How traceroute uses ICMP TTL exceeded
traceroute (Linux/macOS) and tracert (Windows) exploit the TTL field in IP headers. TTL is decremented by each router; when it reaches zero, the router discards the packet and returns an ICMP Type 11 (Time Exceeded, code 0) message to the source — revealing the router's IP address and the RTT to reach it. Traceroute starts with TTL=1 (revealing hop 1), then TTL=2 (hop 2), and so on until the destination is reached. The destination returns either an ICMP Echo Reply (if using ICMP probes) or an ICMP Port Unreachable (Type 3 code 3, if using UDP probes to a high port), signalling the end of the path.
ICMP and Path MTU Discovery (PMTUD)
Path MTU Discovery uses ICMP Type 3 code 4 (Fragmentation Needed, Don't Fragment set). When a router receives a packet that is too large for the next-hop link and the Don't Fragment (DF) bit is set, it cannot fragment the packet — so it drops it and returns this ICMP message to the sender, including the maximum size the next link can accept. The sender then reduces its segment size and retransmits. If a firewall blocks this ICMP type, the sender never learns the MTU limit and the connection appears to hang — a condition called an MTU black hole. This is one of the most damaging consequences of indiscriminate ICMP blocking.

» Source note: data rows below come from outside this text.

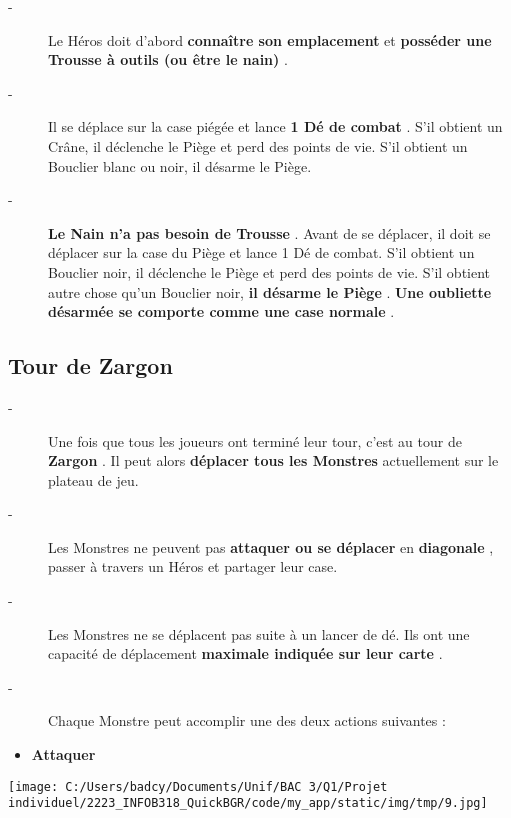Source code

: \documentclass{scrartcl}%
\begin{document}
\begin{description}%
\item[{-} ]%
%
 Le Héros doit d'abord %
\textbf{connaître son emplacement}%
\textit{ }%
 et %
\textbf{posséder une Trousse à outils (ou être le nain)}%
.
%
\item[{-} ]%
%
 Il se déplace sur la case piégée et lance %
\textbf{1 Dé de combat}%
. S'il obtient un Crâne, il déclenche le Piège et perd des points de vie. S'il obtient un Bouclier blanc ou noir, il désarme le Piège.
%
\item[{-} ]%
%
\textbf{Le Nain n'a pas besoin de Trousse}%
. Avant de se déplacer, il doit se déplacer sur la case du Piège et lance 1 Dé de combat. S'il obtient un Bouclier noir, il déclenche le Piège et perd des points de vie. S'il obtient autre chose qu'un Bouclier noir, %
\textbf{il désarme le Piège}%
. %
\textbf{Une oubliette désarmée se comporte comme une case normale}%
.
%
\end{description}

%
\subsection{ Tour de Zargon
}%
\label{subsec:TourdeZargon}%
\begin{description}%
\item[{-} ]%
%
 Une fois que tous les joueurs ont terminé leur tour, c'est au tour de %
\textbf{Zargon}%
. Il peut alors%
\textbf{ déplacer tous les Monstres}%
\textit{ }%
 actuellement sur le plateau de jeu.
%
\item[{-} ]%
%
 Les Monstres ne peuvent pas%
\textbf{attaquer ou se déplacer}%
\textit{ }%
 en %
\textbf{diagonale}%
, passer à travers un Héros et partager leur case.
%
\item[{-} ]%
%
 Les Monstres ne se déplacent pas suite à un lancer de dé. Ils ont une capacité de déplacement %
\textbf{maximale indiquée sur leur carte}%
.
%
\item[{-} ]%
%
 Chaque Monstre peut accomplir une des deux actions suivantes :
%
\end{description}%
\begin{itemize}%
\item%
%
\textbf{Attaquer}%

%
\end{itemize}%
%
\begin{center}\texttt{[image: C:/Users/badcy/Documents/Unif/BAC 3/Q1/Projet individuel/2223\_INFOB318\_QuickBGR/code/my\_app/static/img/tmp/9.jpg]}\end{center}%
\end{document}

ICMPv6 and its expanded role
IPv6 gives ICMP a much larger role than in IPv4. ICMPv6 (defined in RFC 4443) handles not just error reporting but also core network functions that IPv4 handled with separate protocols:
- Neighbor Discovery Protocol (NDP) replaces ARP — IPv6 nodes use ICMPv6 Neighbor Solicitation and Neighbor Advertisement messages to resolve link-layer addresses, replacing the broadcast-based ARP of IPv4
- Router Advertisement (RA) — routers periodically send ICMPv6 Router Advertisements carrying the network prefix, default gateway, and MTU, allowing hosts to auto-configure without DHCP (SLAAC)

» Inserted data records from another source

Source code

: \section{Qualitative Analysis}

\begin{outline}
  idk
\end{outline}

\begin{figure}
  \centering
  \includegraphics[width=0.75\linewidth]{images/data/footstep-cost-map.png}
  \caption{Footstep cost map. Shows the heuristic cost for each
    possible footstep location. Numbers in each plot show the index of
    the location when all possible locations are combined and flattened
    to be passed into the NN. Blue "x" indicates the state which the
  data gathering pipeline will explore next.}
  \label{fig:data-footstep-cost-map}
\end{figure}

- Multicast Listener Discovery (MLD) — ICMPv6 replaces IGMP for multicast group management in IPv6
Blocking ICMPv6 on an IPv6 network breaks address autoconfiguration, neighbour resolution, and router discovery — the network effectively stops functioning. ICMPv6 must never be blanket-blocked.
Why blocking ICMP causes problems
A common but misguided firewall rule is to block all ICMP to "hide" the network. The real consequences:
- PMTUD breaks, causing TCP connections to stall on paths with smaller MTUs (common with VPNs, which add tunnel overhead)

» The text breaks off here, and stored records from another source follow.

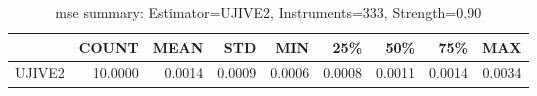 \begin{table}[ht]
\centering
\caption{mse summary: Estimator=UJIVE2, Instruments=333, Strength=0.90}
\begin{tabular}{lrrrrrrrr}
\toprule
 & COUNT & MEAN & STD & MIN & 25\% & 50\% & 75\% & MAX \\
\midrule
UJIVE2 & 10.0000 & 0.0014 & 0.0009 & 0.0006 & 0.0008 & 0.0011 & 0.0014 & 0.0034 \\
\bottomrule
\end{tabular}
\end{table}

- Diagnostic tools (ping, traceroute) become useless, making network troubleshooting far harder
- On IPv6, blocking ICMPv6 breaks address resolution and routing entirely
The correct approach is rate-limiting ICMP Echo Requests from the internet to limit DDoS reflection potential, while allowing all other ICMP types — especially Type 3 (Destination Unreachable) and Type 11 (Time Exceeded) — to pass freely in both directions.
Frequently Asked Questions
What does ping use ICMP for?
Ping sends ICMP Echo Request (Type 8) to a host and waits for an Echo Reply (Type 0). The round-trip time is the measured latency. No reply means the host is down, unreachable, or blocking ICMP.
How does traceroute use ICMP?
Traceroute sends packets with incrementally increasing TTL values. Each router that decrements TTL to zero returns an ICMP Time Exceeded message (Type 11), revealing its IP address and the RTT to reach it — mapping each hop along the path to the destination.
Should I block ICMP on my firewall?
Never block all ICMP — Type 3 code 4 (Fragmentation Needed) is essential for PMTUD, and blocking it causes MTU black holes and broken TCP connections. Rate-limit Echo Requests from the internet if needed, but always allow Destination Unreachable and Time Exceeded messages in both directions.